In this paper, a numerical method for the free vibration analysis of FG sandwich plates with homogeneous cores has been developed, using hierarchical models and the 2-D natural element method. The reliability of the proposed method was examined through the comparison with the reference and the 3-D elasticity. Furthermore, the free vibration characteristics of FG sandwich plates were parametrically investigated using the developed numerical method. Through the verification and parametric experiments, the following major observations were drawn:

• With respect to the 3-D elasticity, the relative differences in the calibrated fundamental frequencies of hierarchical models monotonically decreased with the increase of the model level, $q$. Meanwhile, the relative differences between the hierarchical models uniformly decreased as the plate thickness, $h$, became smaller.

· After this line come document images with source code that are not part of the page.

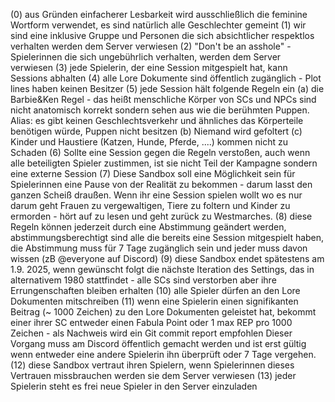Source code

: (0) aus Gründen einfacherer Lesbarkeit wird ausschließlich die feminine Wortform verwendet, es sind natürlich alle Geschlechter gemeint 
(1) wir sind eine inklusive Gruppe und Personen die sich absichtlicher respektlos verhalten werden dem Server verwiesen
(2) "Don't be an asshole" - Spielerinnen die sich ungebührlich verhalten, werden dem Server verwiesen
(3) jede Spielerin, der eine Session mitgespielt hat, kann Sessions abhalten
(4) alle Lore Dokumente sind öffentlich zugänglich - Plot lines haben keinen Besitzer
(5) jede Session hält folgende Regeln ein
	(a) die Barbie&Ken Regel - das heißt menschliche Körper von SCs und NPCs sind nicht anatomisch korrekt sondern sehen aus wie die berühmten Puppen.  Alias: es gibt keinen Geschlechtsverkehr und ähnliches das Körperteile benötigen würde, Puppen nicht besitzen
	(b) Niemand wird gefoltert
	(c) Kinder und Haustiere (Katzen, Hunde, Pferde, ....) kommen nicht zu Schaden
(6) Sollte eine Session gegen die Regeln verstoßen, auch wenn alle beteiligten Spieler zustimmen, ist sie nicht Teil der Kampagne sondern eine externe Session
(7) Diese Sandbox soll eine Möglichkeit sein für Spielerinnen eine Pause von der Realität zu bekommen - darum lasst den ganzen Scheiß draußen. Wenn ihr eine Session spielen wollt wo es nur darum geht Frauen zu vergewaltigen, Tiere zu foltern und Kinder zu ermorden - hört auf zu lesen und geht zurück zu Westmarches.
(8) diese Regeln können jederzeit durch eine Abstimmung geändert werden, abstimmungsberechtigt sind alle die bereits eine Session mitgespielt haben, die Abstimmung muss für 7 Tage zugänglich sein und jeder muss davon wissen (zB @everyone auf Discord)
(9) diese Sandbox endet spätestens am 1.9. 2025, wenn gewünscht folgt die nächste Iteration des Settings, das in alternativem 1980 stattfindet - alle SCs sind verstorben aber ihre Errungenschaften bleiben erhalten
(10) alle Spieler dürfen an den Lore Dokumenten mitschreiben
(11) wenn eine Spielerin einen signifikanten Beitrag (~ 1000 Zeichen) zu den Lore Dokumenten geleistet hat, bekommt einer ihrer SC entweder einen Fabula Point oder 1 max REP pro 1000 Zeichen - als Nachweis wird ein Git commit report empfohlen
Dieser Vorgang muss am Discord öffentlich gemacht werden und ist erst gültig wenn entweder eine andere Spielerin ihn überprüft oder 7 Tage vergehen.
(12) diese Sandbox vertraut ihren Spielern, wenn Spielerinnen dieses Vertrauen missbrauchen werden sie dem Server verwiesen
(13) jeder Spielerin steht es frei neue Spieler in den Server einzuladen
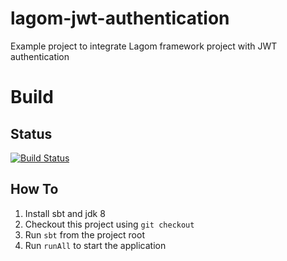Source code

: # lagom-jwt-authentication
Example project to integrate Lagom framework project with JWT authentication

# Build 
## Status
[![Build Status](https://travis-ci.org/dpalinic/public-transportation-services.svg?branch=master)](https://travis-ci.org/dpalinic/public-transportation-services)

## How To

1. Install sbt and jdk 8
2. Checkout this project using `git checkout`
3. Run `sbt` from the project root
4. Run `runAll` to start the application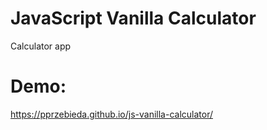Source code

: # JavaScript Vanilla Calculator

Calculator app

# Demo:

https://pprzebieda.github.io/js-vanilla-calculator/

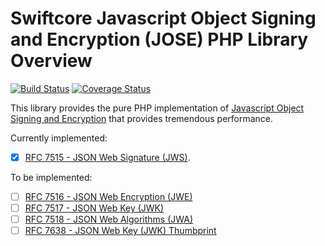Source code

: # Swiftcore Javascript Object Signing and Encryption (JOSE) PHP Library Overview

[![Build Status](https://travis-ci.org/swiftcore-lib/php-jose.svg?branch=master)](https://travis-ci.org/swiftcore-lib/php-jose)
[![Coverage Status](https://coveralls.io/repos/github/swiftcore-lib/php-jose/badge.svg?branch=develop)](https://coveralls.io/github/swiftcore-lib/php-jose?branch=develop)

This library provides the pure PHP implementation of [Javascript Object Signing and Encryption](https://datatracker.ietf.org/wg/jose/documents/) that provides tremendous performance.

Currently implemented:

* [x] [RFC 7515 - JSON Web Signature (JWS)](https://datatracker.ietf.org/doc/rfc7515/?include_text=1).

To be implemented:

* [ ] [RFC 7516 - JSON Web Encryption (JWE)](https://datatracker.ietf.org/doc/rfc7516/?include_text=1)
* [ ] [RFC 7517 - JSON Web Key (JWK)](https://datatracker.ietf.org/doc/rfc7517/?include_text=1)
* [ ] [RFC 7518 - JSON Web Algorithms (JWA)](https://datatracker.ietf.org/doc/rfc7518/?include_text=1)
* [ ] [RFC 7638 - JSON Web Key (JWK) Thumbprint](https://datatracker.ietf.org/doc/rfc7638/?include_text=1)
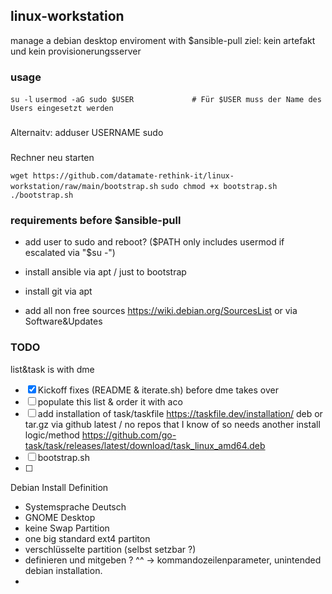 ## linux-workstation
manage a debian desktop enviroment with $ansible-pull
ziel: kein artefakt und kein provisionerungsserver

### usage
`su -l` 
`usermod -aG sudo $USER             # Für $USER muss der Name des Users eingesetzt werden`            

###
Alternaitv:
adduser USERNAME sudo
###


Rechner neu starten

`wget https://github.com/datamate-rethink-it/linux-workstation/raw/main/bootstrap.sh`
`sudo chmod +x bootstrap.sh`
`./bootstrap.sh`

### requirements before $ansible-pull
- add user to sudo and reboot? ($PATH only includes usermod if  escalated via "$su -")
- install ansible via apt / just to bootstrap
- install git via apt

- add all non free sources https://wiki.debian.org/SourcesList or via Software&Updates

### TODO

list&task is with dme

- [x] Kickoff fixes (README & iterate.sh) before dme takes over
- [ ] populate this list & order it with aco
- [ ] add installation of task/taskfile https://taskfile.dev/installation/ deb or tar.gz via github latest / no repos that I know of so needs another install logic/method
https://github.com/go-task/task/releases/latest/download/task_linux_amd64.deb
- [ ] bootstrap.sh
- [ ]


Debian Install Definition
- Systemsprache Deutsch
- GNOME Desktop
- keine Swap Partition
- one big standard ext4 partiton
- verschlüsselte partition (selbst setzbar ?)
- definieren und mitgeben ? ^^ -> kommandozeilenparameter, unintended debian installation.
- 





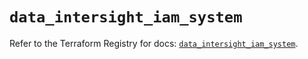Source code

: # `data_intersight_iam_system`

Refer to the Terraform Registry for docs: [`data_intersight_iam_system`](https://registry.terraform.io/providers/ciscodevnet/intersight/1.0.71/docs/data-sources/iam_system).
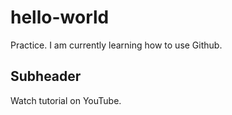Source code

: # hello-world
Practice. I am currently learning how to use Github.




## Subheader



Watch tutorial on YouTube.

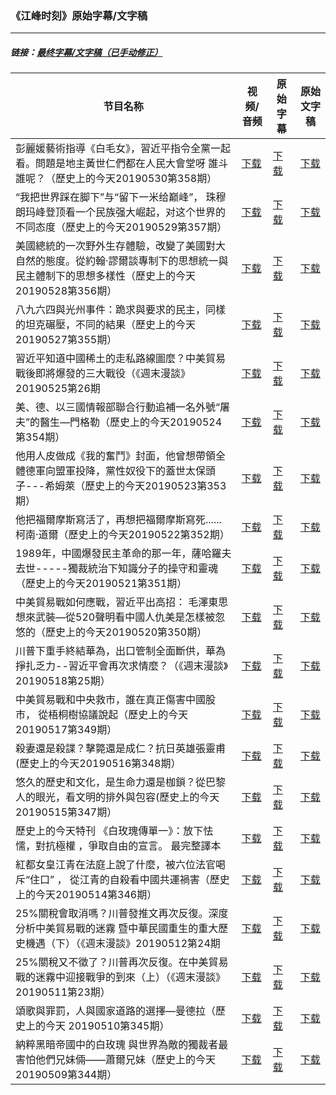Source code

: ### 《江峰时刻》原始字幕/文字稿
---
#####  链接：[最终字幕/文字稿（已手动修正）](https://github.com/gfw-breaker/jiangfeng-subtitles)
| 节目名称 | 视频/音频 | 原始字幕 | 原始文字稿
|---|---|---|---|
| 彭麗媛藝術指導《白毛女》，習近平指令全黨一起看。問題是地主黃世仁們都在人民大會堂呀 誰斗誰呢？（歷史上的今天20190530第358期） | [下载](https://y2mate.com/zh-cn/search/hKGvsCKSm44) | [下载](../channels/jiangfeng/hKGvsCKSm44.srt?raw=true) | [下载](../channels/jiangfeng/hKGvsCKSm44.text?raw=true) | 
| “我把世界踩在脚下”与“留下一米给巅峰”， 珠穆朗玛峰登顶看一个民族强大崛起，对这个世界的不同态度（歷史上的今天20190529第357期） | [下载](https://y2mate.com/zh-cn/search/IfgjKncmPO4) | [下载](../channels/jiangfeng/IfgjKncmPO4.srt?raw=true) | [下载](../channels/jiangfeng/IfgjKncmPO4.text?raw=true) | 
| 美國總統的一次野外生存體驗，改變了美國對大自然的態度。從約翰·謬爾談專制下的思想統一與民主體制下的思想多樣性（歷史上的今天20190528第356期） | [下载](https://y2mate.com/zh-cn/search/yAVCSaU4kSk) | [下载](../channels/jiangfeng/yAVCSaU4kSk.srt?raw=true) | [下载](../channels/jiangfeng/yAVCSaU4kSk.text?raw=true) | 
| 八九六四與光州事件：跪求與要求的民主，同樣的坦克碾壓，不同的結果（歷史上的今天20190527第355期） | [下载](https://y2mate.com/zh-cn/search/_KJx_a6lM-w) | [下载](../channels/jiangfeng/_KJx_a6lM-w.srt?raw=true) | [下载](../channels/jiangfeng/_KJx_a6lM-w.text?raw=true) | 
| 習近平知道中國稀土的走私路線圖麼？中美貿易戰後即將爆發的三大戰役（《週末漫談》20190525第26期 | [下载](https://y2mate.com/zh-cn/search/whvsvlzHMsY) | [下载](../channels/jiangfeng/whvsvlzHMsY.srt?raw=true) | [下载](../channels/jiangfeng/whvsvlzHMsY.text?raw=true) | 
| 美、德、以三國情報部聯合行動追補一名外號“屠夫”的醫生—門格勒（歷史上的今天20190524第354期） | [下载](https://y2mate.com/zh-cn/search/iTCbnDhRtfQ) | [下载](../channels/jiangfeng/iTCbnDhRtfQ.srt?raw=true) | [下载](../channels/jiangfeng/iTCbnDhRtfQ.text?raw=true) | 
| 他用人皮做成《我的奮鬥》封面，他曾想帶領全體德軍向盟軍投降，黨性奴役下的蓋世太保頭子---希姆萊（歷史上的今天20190523第353期） | [下载](https://y2mate.com/zh-cn/search/TpXifMPoVuY) | [下载](../channels/jiangfeng/TpXifMPoVuY.srt?raw=true) | [下载](../channels/jiangfeng/TpXifMPoVuY.text?raw=true) | 
| 他把福爾摩斯寫活了，再想把福爾摩斯寫死......柯南·道爾（歷史上的今天20190522第352期） | [下载](https://y2mate.com/zh-cn/search/JF3qJ9SkvUk) | [下载](../channels/jiangfeng/JF3qJ9SkvUk.srt?raw=true) | [下载](../channels/jiangfeng/JF3qJ9SkvUk.text?raw=true) | 
| 1989年，中國爆發民主革命的那一年，薩哈羅夫去世-----獨裁統治下知識分子的操守和靈魂（歷史上的今天20190521第351期） | [下载](https://y2mate.com/zh-cn/search/5dH6Hs5z4KI) | [下载](../channels/jiangfeng/5dH6Hs5z4KI.srt?raw=true) | [下载](../channels/jiangfeng/5dH6Hs5z4KI.text?raw=true) | 
| 中美貿易戰如何應戰，習近平出高招： 毛澤東思想來武裝—從520聲明看中國人仇美是怎樣被忽悠的（歷史上的今天20190520第350期） | [下载](https://y2mate.com/zh-cn/search/pdeXZ3aAKAE) | [下载](../channels/jiangfeng/pdeXZ3aAKAE.srt?raw=true) | [下载](../channels/jiangfeng/pdeXZ3aAKAE.text?raw=true) | 
| 川普下重手終結華為，出口管制全面斷供，華為掙扎乏力--習近平會再次求情麼？（《週末漫談》20190518第25期） | [下载](https://y2mate.com/zh-cn/search/qh-e0HAcMjI) | [下载](../channels/jiangfeng/qh-e0HAcMjI.srt?raw=true) | [下载](../channels/jiangfeng/qh-e0HAcMjI.text?raw=true) | 
| 中美貿易戰和中央救市，誰在真正傷害中國股市， 從梧桐樹協議說起（歷史上的今天20190517第349期） | [下载](https://y2mate.com/zh-cn/search/cyEdU-9CteU) | [下载](../channels/jiangfeng/cyEdU-9CteU.srt?raw=true) | [下载](../channels/jiangfeng/cyEdU-9CteU.text?raw=true) | 
| 殺妻還是殺諜？擊斃還是成仁？抗日英雄張靈甫(歷史上的今天20190516第348期） | [下载](https://y2mate.com/zh-cn/search/pwNK5k90nHE) | [下载](../channels/jiangfeng/pwNK5k90nHE.srt?raw=true) | [下载](../channels/jiangfeng/pwNK5k90nHE.text?raw=true) | 
| 悠久的歷史和文化，是生命力還是枷鎖？從巴黎人的眼光，看文明的排外與包容(歷史上的今天20190515第347期） | [下载](https://y2mate.com/zh-cn/search/eEB949j3-CU) | [下载](../channels/jiangfeng/eEB949j3-CU.srt?raw=true) | [下载](../channels/jiangfeng/eEB949j3-CU.text?raw=true) | 
| 歷史上的今天特刊 《白玫瑰傳單一》：放下怯懦，對抗極權 ，爭取自由的宣言。 最完整譯本 | [下载](https://y2mate.com/zh-cn/search/Rwz0GdrHYZA) | [下载](../channels/jiangfeng/Rwz0GdrHYZA.srt?raw=true) | [下载](../channels/jiangfeng/Rwz0GdrHYZA.text?raw=true) | 
| 紅都女皇江青在法庭上說了什麼，被六位法官喝斥“住口” ， 從江青的自殺看中國共運禍害（歷史上的今天20190514第346期） | [下载](https://y2mate.com/zh-cn/search/maWakMK0fDY) | [下载](../channels/jiangfeng/maWakMK0fDY.srt?raw=true) | [下载](../channels/jiangfeng/maWakMK0fDY.text?raw=true) | 
| 25%關稅會取消嗎？川普發推文再次反復。深度分析中美貿易戰的迷霧 暨中華民國重生的重大歷史機遇（下）（《週末漫談》20190512第24期 | [下载](https://y2mate.com/zh-cn/search/UUTZM1cxg2w) | [下载](../channels/jiangfeng/UUTZM1cxg2w.srt?raw=true) | [下载](../channels/jiangfeng/UUTZM1cxg2w.text?raw=true) | 
| 25%關稅又不徵了？川普再次反復。在中美貿易戰的迷霧中迎接戰爭的到來（上）（《週末漫談》20190511第23期） | [下载](https://y2mate.com/zh-cn/search/j7x2i8RizZg) | [下载](../channels/jiangfeng/j7x2i8RizZg.srt?raw=true) | [下载](../channels/jiangfeng/j7x2i8RizZg.text?raw=true) | 
| 頌歌與罪罰，人與國家道路的選擇—曼德拉（歷史上的今天 20190510第345期） | [下载](https://y2mate.com/zh-cn/search/swlyTucEXZw) | [下载](../channels/jiangfeng/swlyTucEXZw.srt?raw=true) | [下载](../channels/jiangfeng/swlyTucEXZw.text?raw=true) | 
| 納粹黑暗帝國中的白玫瑰 與世界為敵的獨裁者最害怕他們兄妹倆——蕭爾兄妹（歷史上的今天20190509第344期） | [下载](https://y2mate.com/zh-cn/search/xlteVtrqb4Q) | [下载](../channels/jiangfeng/xlteVtrqb4Q.srt?raw=true) | [下载](../channels/jiangfeng/xlteVtrqb4Q.text?raw=true) | 
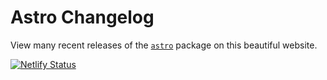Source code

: # Astro Changelog

View many recent releases of the [`astro`](https://github.com/withastro/astro) package on this beautiful website.

[![Netlify Status](https://api.netlify.com/api/v1/badges/c2a53124-582a-4ee8-8434-d47f93fdebe5/deploy-status)](https://app.netlify.com/projects/astro-changelog/deploys)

• From the comparison with the reference, using the (1,1,0) hierarchical model, the present method showed a reasonable agreement with the maximum relative error of 7.961%. Meanwhile, the softcore and the hardcore showed a similar trend in the relative errors with respect to $n$, but both cores exhibited the contrary trend with respect to $b/h$
• In the FG sandwich plates with softcores, the calibrated fundamental frequencies increased in proportion to the volume fraction index, $n$, and in reverse proportions to the plate aspect ratio. Furthermore, the frequency curves became lower as the pseudo thickness ratio was changed from (2-2-1) to (6-6-1). However, these trends became entirely reversed for the plates with hardcores.
• In (2-2-1) FG sandwich plates with softcores, the calibrated fundamental frequencies were lower-bounded with respect to the thickness of the top facesheet. However, the frequency curves were upper-bounded for the plates with hardcores. Both cases commonly approach the $\mathit{A}\mathcal{\ell }$ -$\mathit{A}{\mathcal{\ell }}_2{O}_3$ bi-material plate as $H_1$ and $n$ tend to $+\infty$.